Dans quel monde sommes-nous quand on entend ce genre de réflexion!! C’est, en réalité, maltraiter l’histoire et rester dans une sorte de déni des réalités qu’elles nous manifestent et on n’a pas le droit, si l’on est honnête de réduire les divisions des églises à des facteurs non théologiques comme le font si bien ceux qui ne sont pas chrétiens.
Il est donc INDISPENSABLE, pour entreprendre un dialogue, de reconnaître déjà nos différences/divergences respectives.

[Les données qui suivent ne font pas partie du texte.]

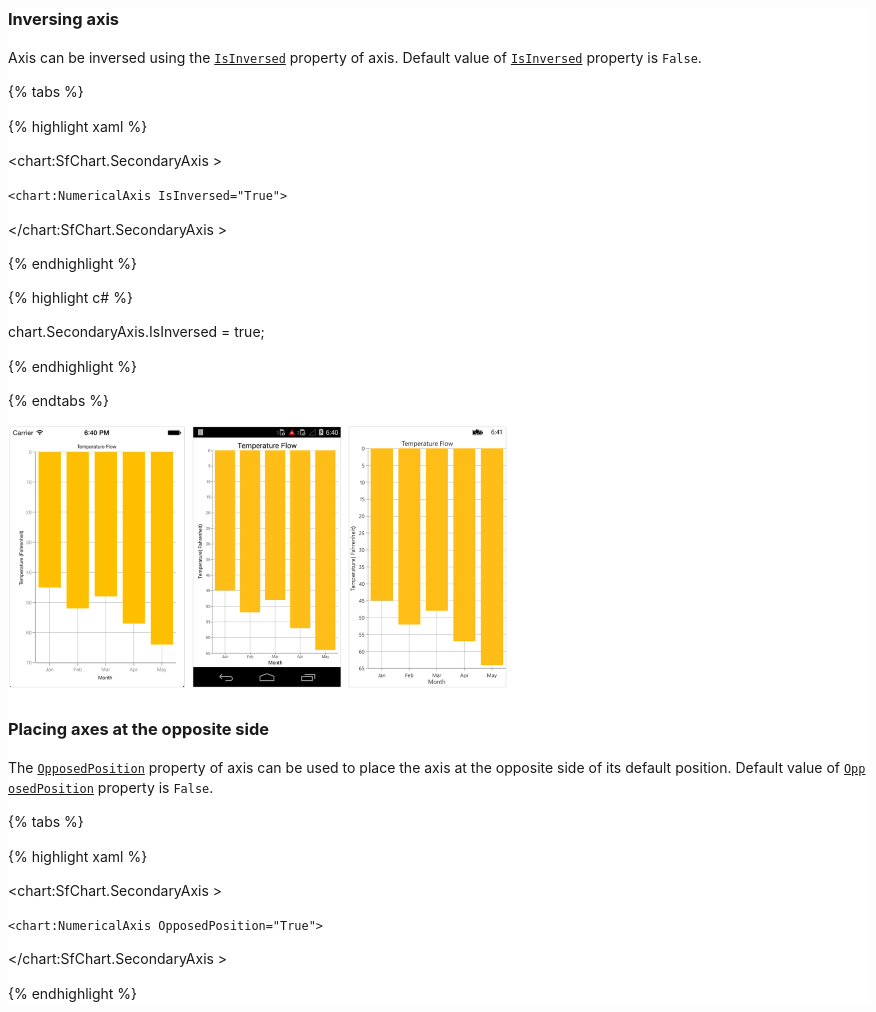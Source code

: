 ### Inversing axis

Axis can be inversed using the [`IsInversed`](https://help.syncfusion.com/cr/xamarin/Syncfusion.SfChart.XForms.ChartAxis.html#Syncfusion_SfChart_XForms_ChartAxis_IsInversed) property of axis. Default value of [`IsInversed`](https://help.syncfusion.com/cr/xamarin/Syncfusion.SfChart.XForms.ChartAxis.html#Syncfusion_SfChart_XForms_ChartAxis_IsInversed) property is `False`.

{% tabs %} 

{% highlight xaml %}

<chart:SfChart.SecondaryAxis >

	<chart:NumericalAxis IsInversed="True">

</chart:SfChart.SecondaryAxis >

{% endhighlight %}

{% highlight c# %}

chart.SecondaryAxis.IsInversed = true;

{% endhighlight %}

{% endtabs %}

![Axis inverse support in Xamarin.Forms Chart](axis_images/axis_img24.png)

### Placing axes at the opposite side

The [`OpposedPosition`](https://help.syncfusion.com/cr/xamarin/Syncfusion.SfChart.XForms.ChartAxis.html#Syncfusion_SfChart_XForms_ChartAxis_OpposedPosition) property of axis can be used to place the axis at the opposite side of its default position. Default value of [`OpposedPosition`](https://help.syncfusion.com/cr/xamarin/Syncfusion.SfChart.XForms.ChartAxis.html#Syncfusion_SfChart_XForms_ChartAxis_OpposedPosition) property is `False`. 

{% tabs %} 

{% highlight xaml %}

<chart:SfChart.SecondaryAxis >

	<chart:NumericalAxis OpposedPosition="True">

</chart:SfChart.SecondaryAxis >

{% endhighlight %}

Une fois encore, les questions doctrinales ne sont plus jamais abordées, au risque de «fâcher, contrarier ou blesser» nos «frères et sœurs dans le Christ ressuscité» et l’on se heurte très vite aux 3 plaies essentielles du mouvement œcuménique actuel à savoir, le relativisme doctrinal, le sécularisme ecclésial, sans oublier les faux procédés en matière d’union tels que l’uniatisme par exemple, qui a d’ailleurs déjà été clairement dénoncé il y a une vingtaine mais qui continue de prospérer dans certaines régions du monde.

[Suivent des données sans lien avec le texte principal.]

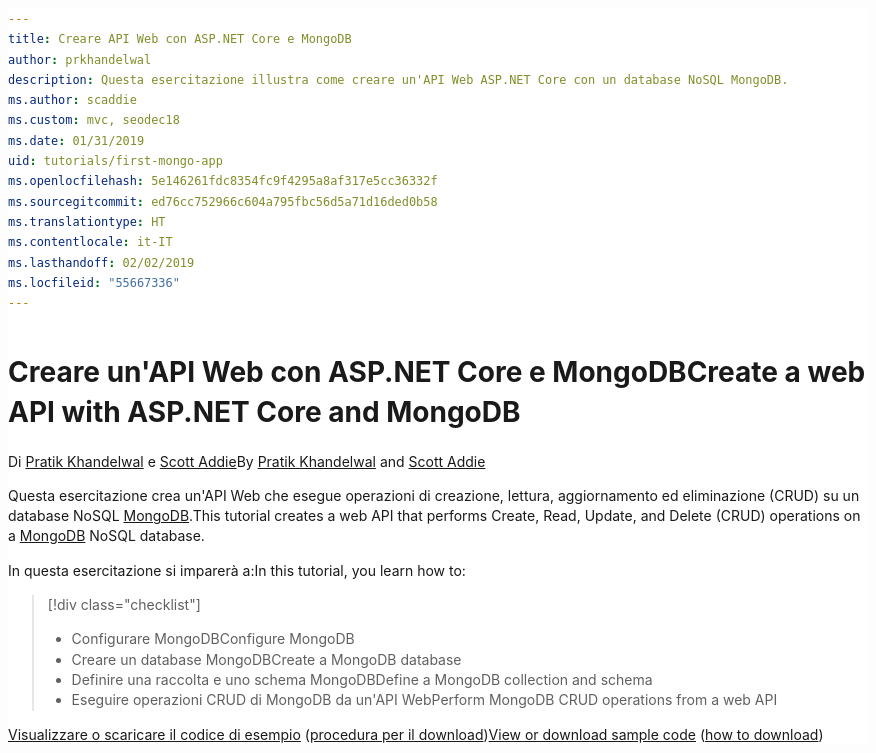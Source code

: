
 ```yaml
---
title: Creare API Web con ASP.NET Core e MongoDB
author: prkhandelwal
description: Questa esercitazione illustra come creare un'API Web ASP.NET Core con un database NoSQL MongoDB.
ms.author: scaddie
ms.custom: mvc, seodec18
ms.date: 01/31/2019
uid: tutorials/first-mongo-app
ms.openlocfilehash: 5e146261fdc8354fc9f4295a8af317e5cc36332f
ms.sourcegitcommit: ed76cc752966c604a795fbc56d5a71d16ded0b58
ms.translationtype: HT
ms.contentlocale: it-IT
ms.lasthandoff: 02/02/2019
ms.locfileid: "55667336"
---
```

# <a name="create-a-web-api-with-aspnet-core-and-mongodb"></a><span data-ttu-id="28720-103">Creare un'API Web con ASP.NET Core e MongoDB</span><span class="sxs-lookup"><span data-stu-id="28720-103">Create a web API with ASP.NET Core and MongoDB</span></span>

<span data-ttu-id="28720-104">Di [Pratik Khandelwal](https://twitter.com/K2Prk) e [Scott Addie](https://twitter.com/Scott_Addie)</span><span class="sxs-lookup"><span data-stu-id="28720-104">By [Pratik Khandelwal](https://twitter.com/K2Prk) and [Scott Addie](https://twitter.com/Scott_Addie)</span></span>

<span data-ttu-id="28720-105">Questa esercitazione crea un'API Web che esegue operazioni di creazione, lettura, aggiornamento ed eliminazione (CRUD) su un database NoSQL [MongoDB](https://www.mongodb.com/what-is-mongodb).</span><span class="sxs-lookup"><span data-stu-id="28720-105">This tutorial creates a web API that performs Create, Read, Update, and Delete (CRUD) operations on a [MongoDB](https://www.mongodb.com/what-is-mongodb) NoSQL database.</span></span>

<span data-ttu-id="28720-106">In questa esercitazione si imparerà a:</span><span class="sxs-lookup"><span data-stu-id="28720-106">In this tutorial, you learn how to:</span></span>

> [!div class="checklist"]
> * <span data-ttu-id="28720-107">Configurare MongoDB</span><span class="sxs-lookup"><span data-stu-id="28720-107">Configure MongoDB</span></span>
> * <span data-ttu-id="28720-108">Creare un database MongoDB</span><span class="sxs-lookup"><span data-stu-id="28720-108">Create a MongoDB database</span></span>
> * <span data-ttu-id="28720-109">Definire una raccolta e uno schema MongoDB</span><span class="sxs-lookup"><span data-stu-id="28720-109">Define a MongoDB collection and schema</span></span>
> * <span data-ttu-id="28720-110">Eseguire operazioni CRUD di MongoDB da un'API Web</span><span class="sxs-lookup"><span data-stu-id="28720-110">Perform MongoDB CRUD operations from a web API</span></span>

<span data-ttu-id="28720-111">[Visualizzare o scaricare il codice di esempio](https://github.com/aspnet/Docs/tree/master/aspnetcore/tutorials/first-mongo-app/sample) ([procedura per il download](xref:index#how-to-download-a-sample))</span><span class="sxs-lookup"><span data-stu-id="28720-111">[View or download sample code](https://github.com/aspnet/Docs/tree/master/aspnetcore/tutorials/first-mongo-app/sample) ([how to download](xref:index#how-to-download-a-sample))</span></span>
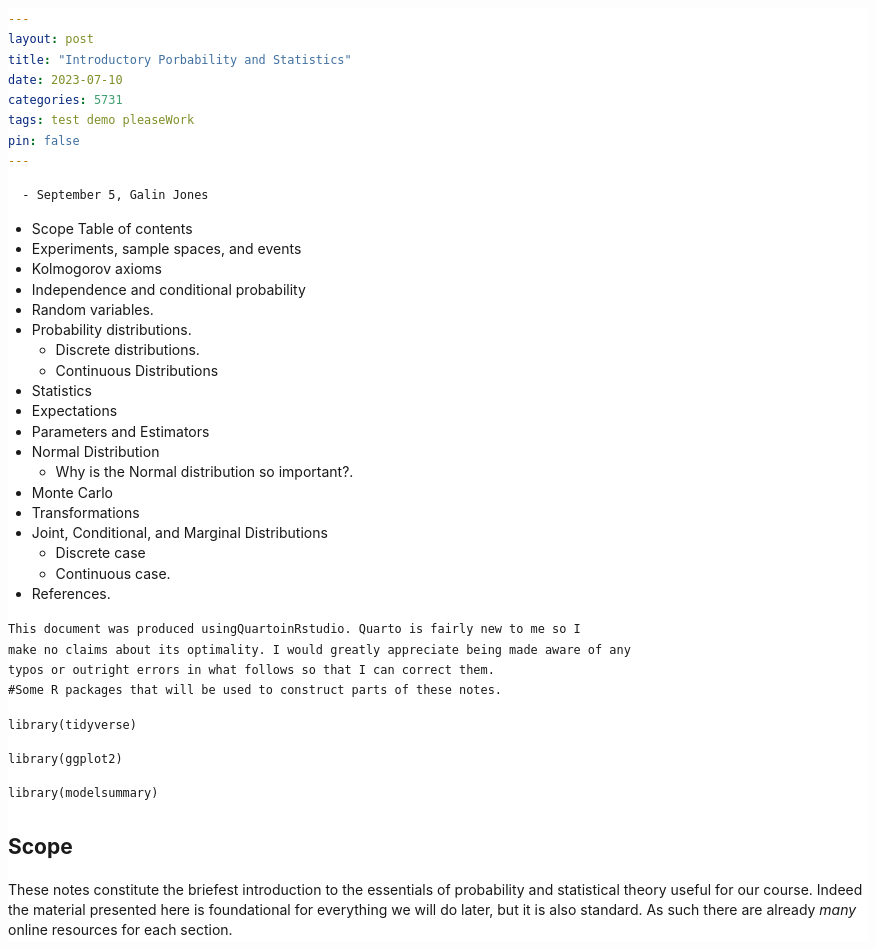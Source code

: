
 ```yaml
---
layout: post
title: "Introductory Porbability and Statistics"
date: 2023-07-10
categories: 5731
tags: test demo pleaseWork
pin: false
---
```





      - September 5, Galin Jones
- Scope Table of contents
- Experiments, sample spaces, and events
- Kolmogorov axioms
- Independence and conditional probability
- Random variables.
- Probability distributions.
   - Discrete distributions.
   - Continuous Distributions
- Statistics
- Expectations
- Parameters and Estimators
- Normal Distribution
   - Why is the Normal distribution so important?.
- Monte Carlo
- Transformations
- Joint, Conditional, and Marginal Distributions
   - Discrete case
   - Continuous case.
- References.


```
This document was produced usingQuartoinRstudio. Quarto is fairly new to me so I
make no claims about its optimality. I would greatly appreciate being made aware of any
typos or outright errors in what follows so that I can correct them.
#Some R packages that will be used to construct parts of these notes.
```
```
library(tidyverse)
```
```
library(ggplot2)
```
```
library(modelsummary)
```
## Scope

These notes constitute the briefest introduction to the essentials of probability and statistical
theory useful for our course. Indeed the material presented here is foundational for everything
we will do later, but it is also standard. As such there are already _many_ online resources for
each section.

L’unité chrétienne ne sera jamais l’assemblage, plus ou moins approximatif, des nombreuses formes historiques ou cultuelles aussi divergentes que contradictoires et le mouvement œcuménique ne devrait pas être autre chose que le laboratoire de la recherche commune de la vérité, toujours dans la charité, dans l’action du Saint-Esprit.
Il nous faut redécouvrir les origines humaines de nos divisions et les moyens divins de parvenir à l’union et distinguer, à chaque étape du dialogue, ce qui est juste, c’est-à-dire en conformité avec la Révélation chrétienne et Sa Tradition, de ce qui ne l’est pas, c’est-à-dire tout ce qui est en contradiction avec celle-ci.
Le chemin vers l’Unité ne peut être qu’un chemin de repentance, de conversion, de renouvellement et de guérison.